The document describes the characteristics of media scalability, some
limitations of existing end-to-end congestion control mechanisms
through rate control and adaptation, explains why current ways of
entire packet dropping at the traffic class level using in-network
active queue management are not most appropriate to meet end users'
Quality of Service expectations. The document identifies that there
exists "significance difference" among packets or even among parts of
the packets within a flow, and brings out a new set of requirements
for application and network to support packet significance difference
to improve the Quality of Experience of end users.
Status of This Memo
This Internet-Draft is submitted in full conformance with the
provisions of BCP 78 and BCP 79.
Internet-Drafts are working documents of the Internet Engineering
Task Force (IETF). Note that other groups may also distribute
working documents as Internet-Drafts. The list of current Internet-
Drafts is at https://datatracker.ietf.org/drafts/current/.

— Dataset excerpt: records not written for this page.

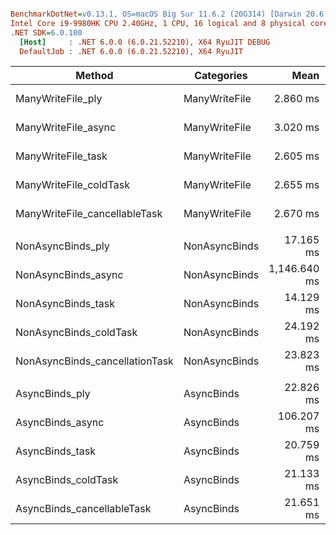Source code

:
 ``` ini

BenchmarkDotNet=v0.13.1, OS=macOS Big Sur 11.6.2 (20G314) [Darwin 20.6.0]
Intel Core i9-9980HK CPU 2.40GHz, 1 CPU, 16 logical and 8 physical cores
.NET SDK=6.0.100
  [Host]     : .NET 6.0.0 (6.0.21.52210), X64 RyuJIT DEBUG
  DefaultJob : .NET 6.0.0 (6.0.21.52210), X64 RyuJIT


```
|                         Method |    Categories |         Mean |      Error |     StdDev |       Median |      Gen 0 |   Gen 1 |  Allocated |
|------------------------------- |-------------- |-------------:|-----------:|-----------:|-------------:|-----------:|--------:|-----------:|
|              ManyWriteFile_ply | ManyWriteFile |     2.860 ms |  0.0663 ms |  0.1892 ms |     2.805 ms |          - |       - |      10 KB |
|            ManyWriteFile_async | ManyWriteFile |     3.020 ms |  0.0509 ms |  0.0476 ms |     3.042 ms |    35.1563 | 11.7188 |     292 KB |
|             ManyWriteFile_task | ManyWriteFile |     2.605 ms |  0.0512 ms |  0.0734 ms |     2.594 ms |          - |       - |       8 KB |
|         ManyWriteFile_coldTask | ManyWriteFile |     2.655 ms |  0.0520 ms |  0.0578 ms |     2.662 ms |          - |       - |       8 KB |
|  ManyWriteFile_cancellableTask | ManyWriteFile |     2.670 ms |  0.0524 ms |  0.0815 ms |     2.663 ms |          - |       - |       8 KB |
|                                |               |              |            |            |              |            |         |            |
|              NonAsyncBinds_ply | NonAsyncBinds |    17.165 ms |  0.3325 ms |  0.4205 ms |    17.174 ms |  9468.7500 |       - |  77,344 KB |
|            NonAsyncBinds_async | NonAsyncBinds | 1,146.640 ms | 22.8664 ms | 25.4160 ms | 1,145.711 ms | 30000.0000 |       - | 248,439 KB |
|             NonAsyncBinds_task | NonAsyncBinds |    14.129 ms |  0.1884 ms |  0.1670 ms |    14.157 ms |  9468.7500 |       - |  77,344 KB |
|         NonAsyncBinds_coldTask | NonAsyncBinds |    24.192 ms |  0.2049 ms |  0.1816 ms |    24.180 ms | 11562.5000 |       - |  94,531 KB |
| NonAsyncBinds_cancellationTask | NonAsyncBinds |    23.823 ms |  0.2045 ms |  0.1913 ms |    23.760 ms | 11656.2500 |       - |  95,313 KB |
|                                |               |              |            |            |              |            |         |            |
|                 AsyncBinds_ply |    AsyncBinds |    22.826 ms |  0.4493 ms |  0.6996 ms |    22.757 ms |    62.5000 |       - |     656 KB |
|               AsyncBinds_async |    AsyncBinds |   106.207 ms |  2.1060 ms |  3.6327 ms |   105.664 ms |  1000.0000 |       - |   8,375 KB |
|                AsyncBinds_task |    AsyncBinds |    20.759 ms |  0.4147 ms |  0.7990 ms |    20.667 ms |          - |       - |     188 KB |
|            AsyncBinds_coldTask |    AsyncBinds |    21.133 ms |  0.4164 ms |  0.8412 ms |    20.993 ms |    31.2500 |       - |     328 KB |
|     AsyncBinds_cancellableTask |    AsyncBinds |    21.651 ms |  0.4324 ms |  0.5468 ms |    21.528 ms |    31.2500 |       - |     344 KB |
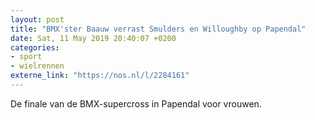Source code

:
 ```yaml
---
layout: post
title: "BMX'ster Baauw verrast Smulders en Willoughby op Papendal"
date: Sat, 11 May 2019 20:40:07 +0200
categories: 
- sport 
- wielrennen 
externe_link: "https://nos.nl/l/2284161"
---
```


De finale van de BMX-supercross in Papendal voor vrouwen.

Internet-Drafts are draft documents valid for a maximum of six months
and may be updated, replaced, or obsoleted by other documents at any
time. It is inappropriate to use Internet-Drafts as reference
material or to cite them other than as "work in progress."
This Internet-Draft will expire on 23 April 2022.
Dong, et al. Expires 23 April 2022 [Page 1]
Internet-Draft draft-dong-packet-significance-diff October 2021
Copyright Notice
Copyright (c) 2021 IETF Trust and the persons identified as the
document authors. All rights reserved.
This document is subject to BCP 78 and the IETF Trust's Legal
Provisions Relating to IETF Documents (https://trustee.ietf.org/
license-info) in effect on the date of publication of this document.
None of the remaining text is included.